The Committee on Foreign Investment in the United States is probing a secretive company that has been buying up land around a key Air Force base in California, sources familiar with the matter and a California lawmaker told CNN.

The ongoing review by CFIUS, an interagency panel chaired by the Treasury Department that is tasked with examining the national security implications of foreign investments, has not been previously reported.

But it comes as several California congressmen have raised concerns about the hundreds of millions of dollars worth of land bought up in recent years in Solano County, California, by Flannery Associates, a limited liability company registered in Delaware whose owners are publicly unknown.

“They’re right at the fence line with Travis Air Force Base, on three sides of the fence,” Rep. John Garamendi, a California Democrat whose district includes the base, told CNN.

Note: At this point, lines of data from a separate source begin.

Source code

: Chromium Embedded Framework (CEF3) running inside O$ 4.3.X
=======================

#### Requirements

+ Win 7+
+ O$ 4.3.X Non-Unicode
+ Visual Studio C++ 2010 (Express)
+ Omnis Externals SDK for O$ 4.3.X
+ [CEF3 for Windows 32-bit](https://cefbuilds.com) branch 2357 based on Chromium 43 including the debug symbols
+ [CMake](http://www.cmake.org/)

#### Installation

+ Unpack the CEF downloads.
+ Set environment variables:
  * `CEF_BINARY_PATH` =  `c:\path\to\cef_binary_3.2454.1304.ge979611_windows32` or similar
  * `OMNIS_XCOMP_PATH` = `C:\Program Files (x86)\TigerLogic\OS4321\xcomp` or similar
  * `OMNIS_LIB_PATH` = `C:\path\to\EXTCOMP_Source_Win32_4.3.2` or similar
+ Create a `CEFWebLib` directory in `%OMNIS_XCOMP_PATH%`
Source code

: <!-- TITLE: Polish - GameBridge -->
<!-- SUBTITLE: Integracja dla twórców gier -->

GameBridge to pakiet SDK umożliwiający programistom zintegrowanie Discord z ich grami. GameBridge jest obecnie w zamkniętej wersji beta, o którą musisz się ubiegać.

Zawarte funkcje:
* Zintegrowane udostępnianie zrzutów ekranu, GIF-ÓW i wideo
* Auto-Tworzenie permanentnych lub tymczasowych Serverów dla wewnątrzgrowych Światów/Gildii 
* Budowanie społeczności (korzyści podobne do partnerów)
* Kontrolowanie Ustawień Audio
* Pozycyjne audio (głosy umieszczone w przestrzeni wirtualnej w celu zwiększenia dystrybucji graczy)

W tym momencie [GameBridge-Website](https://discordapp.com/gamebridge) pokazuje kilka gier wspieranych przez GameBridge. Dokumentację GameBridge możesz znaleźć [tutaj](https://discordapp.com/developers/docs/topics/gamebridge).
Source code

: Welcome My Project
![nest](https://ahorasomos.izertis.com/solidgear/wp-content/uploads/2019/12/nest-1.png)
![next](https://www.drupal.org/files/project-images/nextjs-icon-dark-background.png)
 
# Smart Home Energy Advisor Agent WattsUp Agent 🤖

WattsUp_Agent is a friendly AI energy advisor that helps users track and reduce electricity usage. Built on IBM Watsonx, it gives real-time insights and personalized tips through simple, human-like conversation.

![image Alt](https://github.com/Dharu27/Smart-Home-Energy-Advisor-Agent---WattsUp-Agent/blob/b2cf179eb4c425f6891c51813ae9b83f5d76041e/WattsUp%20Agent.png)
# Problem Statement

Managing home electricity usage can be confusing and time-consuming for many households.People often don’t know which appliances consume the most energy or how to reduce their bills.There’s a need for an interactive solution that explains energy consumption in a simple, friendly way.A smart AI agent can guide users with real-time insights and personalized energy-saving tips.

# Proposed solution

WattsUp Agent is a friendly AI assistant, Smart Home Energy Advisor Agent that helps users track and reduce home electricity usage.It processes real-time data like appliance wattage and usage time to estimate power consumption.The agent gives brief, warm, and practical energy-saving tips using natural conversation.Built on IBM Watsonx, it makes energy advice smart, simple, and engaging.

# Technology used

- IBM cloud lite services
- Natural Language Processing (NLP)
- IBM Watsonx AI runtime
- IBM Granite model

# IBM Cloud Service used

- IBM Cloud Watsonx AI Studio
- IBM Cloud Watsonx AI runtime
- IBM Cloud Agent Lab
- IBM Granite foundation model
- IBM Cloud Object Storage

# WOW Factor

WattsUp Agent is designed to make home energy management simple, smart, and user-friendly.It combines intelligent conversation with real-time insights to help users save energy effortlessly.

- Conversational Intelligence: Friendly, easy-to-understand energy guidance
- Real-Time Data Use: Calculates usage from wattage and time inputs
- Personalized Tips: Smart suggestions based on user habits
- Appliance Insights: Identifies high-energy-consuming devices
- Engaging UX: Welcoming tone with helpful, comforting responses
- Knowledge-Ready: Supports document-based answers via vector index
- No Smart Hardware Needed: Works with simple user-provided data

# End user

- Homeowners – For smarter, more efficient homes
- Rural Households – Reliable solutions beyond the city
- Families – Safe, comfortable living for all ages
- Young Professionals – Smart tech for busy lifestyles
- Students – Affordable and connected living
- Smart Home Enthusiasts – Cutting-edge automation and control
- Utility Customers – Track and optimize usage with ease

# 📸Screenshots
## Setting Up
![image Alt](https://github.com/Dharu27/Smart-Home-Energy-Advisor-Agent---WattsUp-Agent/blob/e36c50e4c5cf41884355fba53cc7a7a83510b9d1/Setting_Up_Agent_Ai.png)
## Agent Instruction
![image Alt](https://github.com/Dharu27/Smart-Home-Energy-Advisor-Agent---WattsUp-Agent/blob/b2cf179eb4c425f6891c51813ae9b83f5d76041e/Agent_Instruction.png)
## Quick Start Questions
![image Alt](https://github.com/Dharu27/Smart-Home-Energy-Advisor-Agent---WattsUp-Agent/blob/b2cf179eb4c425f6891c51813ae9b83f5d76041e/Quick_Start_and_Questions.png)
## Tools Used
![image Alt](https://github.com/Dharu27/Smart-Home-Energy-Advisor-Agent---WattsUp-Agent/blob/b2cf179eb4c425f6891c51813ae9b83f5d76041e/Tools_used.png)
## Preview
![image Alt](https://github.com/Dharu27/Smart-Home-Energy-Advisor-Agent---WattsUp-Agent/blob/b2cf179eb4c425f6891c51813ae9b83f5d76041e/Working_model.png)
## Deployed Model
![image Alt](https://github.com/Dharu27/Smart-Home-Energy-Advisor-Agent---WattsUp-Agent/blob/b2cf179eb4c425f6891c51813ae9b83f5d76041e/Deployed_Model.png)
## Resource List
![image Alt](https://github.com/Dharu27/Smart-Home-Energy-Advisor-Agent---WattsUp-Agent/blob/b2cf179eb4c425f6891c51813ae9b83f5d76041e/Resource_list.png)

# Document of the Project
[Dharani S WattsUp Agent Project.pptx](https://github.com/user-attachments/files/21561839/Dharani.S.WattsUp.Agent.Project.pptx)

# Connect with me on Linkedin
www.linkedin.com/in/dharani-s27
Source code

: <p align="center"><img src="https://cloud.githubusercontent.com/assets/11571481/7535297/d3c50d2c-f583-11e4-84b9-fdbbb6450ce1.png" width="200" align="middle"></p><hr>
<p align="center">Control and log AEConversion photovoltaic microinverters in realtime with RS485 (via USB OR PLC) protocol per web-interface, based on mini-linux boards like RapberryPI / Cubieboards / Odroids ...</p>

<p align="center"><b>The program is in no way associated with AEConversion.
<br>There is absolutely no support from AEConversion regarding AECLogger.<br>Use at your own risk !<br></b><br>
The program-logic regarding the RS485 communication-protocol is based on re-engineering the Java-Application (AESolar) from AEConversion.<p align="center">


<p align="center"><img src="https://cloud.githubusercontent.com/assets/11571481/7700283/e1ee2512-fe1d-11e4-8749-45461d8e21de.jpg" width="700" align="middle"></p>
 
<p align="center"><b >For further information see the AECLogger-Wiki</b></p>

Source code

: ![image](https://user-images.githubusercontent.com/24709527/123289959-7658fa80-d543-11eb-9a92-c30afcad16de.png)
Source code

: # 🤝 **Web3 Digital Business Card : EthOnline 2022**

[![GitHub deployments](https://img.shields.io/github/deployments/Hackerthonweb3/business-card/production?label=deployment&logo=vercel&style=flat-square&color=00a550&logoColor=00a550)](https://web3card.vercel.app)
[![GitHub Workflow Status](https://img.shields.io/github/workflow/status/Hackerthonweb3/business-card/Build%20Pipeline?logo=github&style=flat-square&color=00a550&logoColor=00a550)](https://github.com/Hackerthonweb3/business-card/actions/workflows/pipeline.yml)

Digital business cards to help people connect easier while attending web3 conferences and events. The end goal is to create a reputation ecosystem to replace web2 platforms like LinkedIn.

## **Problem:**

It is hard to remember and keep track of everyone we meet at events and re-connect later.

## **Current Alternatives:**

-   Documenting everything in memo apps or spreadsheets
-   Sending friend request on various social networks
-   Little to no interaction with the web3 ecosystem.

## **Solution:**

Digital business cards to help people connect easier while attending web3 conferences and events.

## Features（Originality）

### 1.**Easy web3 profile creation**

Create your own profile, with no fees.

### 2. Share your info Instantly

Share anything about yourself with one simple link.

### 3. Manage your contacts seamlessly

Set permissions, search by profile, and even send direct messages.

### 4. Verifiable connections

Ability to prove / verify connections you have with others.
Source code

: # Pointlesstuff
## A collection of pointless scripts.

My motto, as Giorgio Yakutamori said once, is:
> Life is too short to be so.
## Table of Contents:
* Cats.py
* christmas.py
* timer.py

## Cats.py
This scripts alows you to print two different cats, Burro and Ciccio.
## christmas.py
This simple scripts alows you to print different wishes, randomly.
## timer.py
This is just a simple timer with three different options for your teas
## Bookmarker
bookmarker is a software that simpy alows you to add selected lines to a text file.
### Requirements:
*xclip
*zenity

Flannery is not required by Delaware law to disclose its owners. Attorneys representing the company did not return CNN’s requests for comment, but previously told the Wall Street Journal that British and Irish investors make up 3% of the company’s invested capital, with the rest being from US investors. They also denied that Flannery’s purchases were motivated by the proximity to Travis Air Force Base.

A Treasury Department spokesperson said in a statement to CNN that “CFIUS is committed to taking all necessary actions within its authority to safeguard US national security. Consistent with law and practice, CFIUS does not publicly comment on transactions that it may or may not be reviewing.”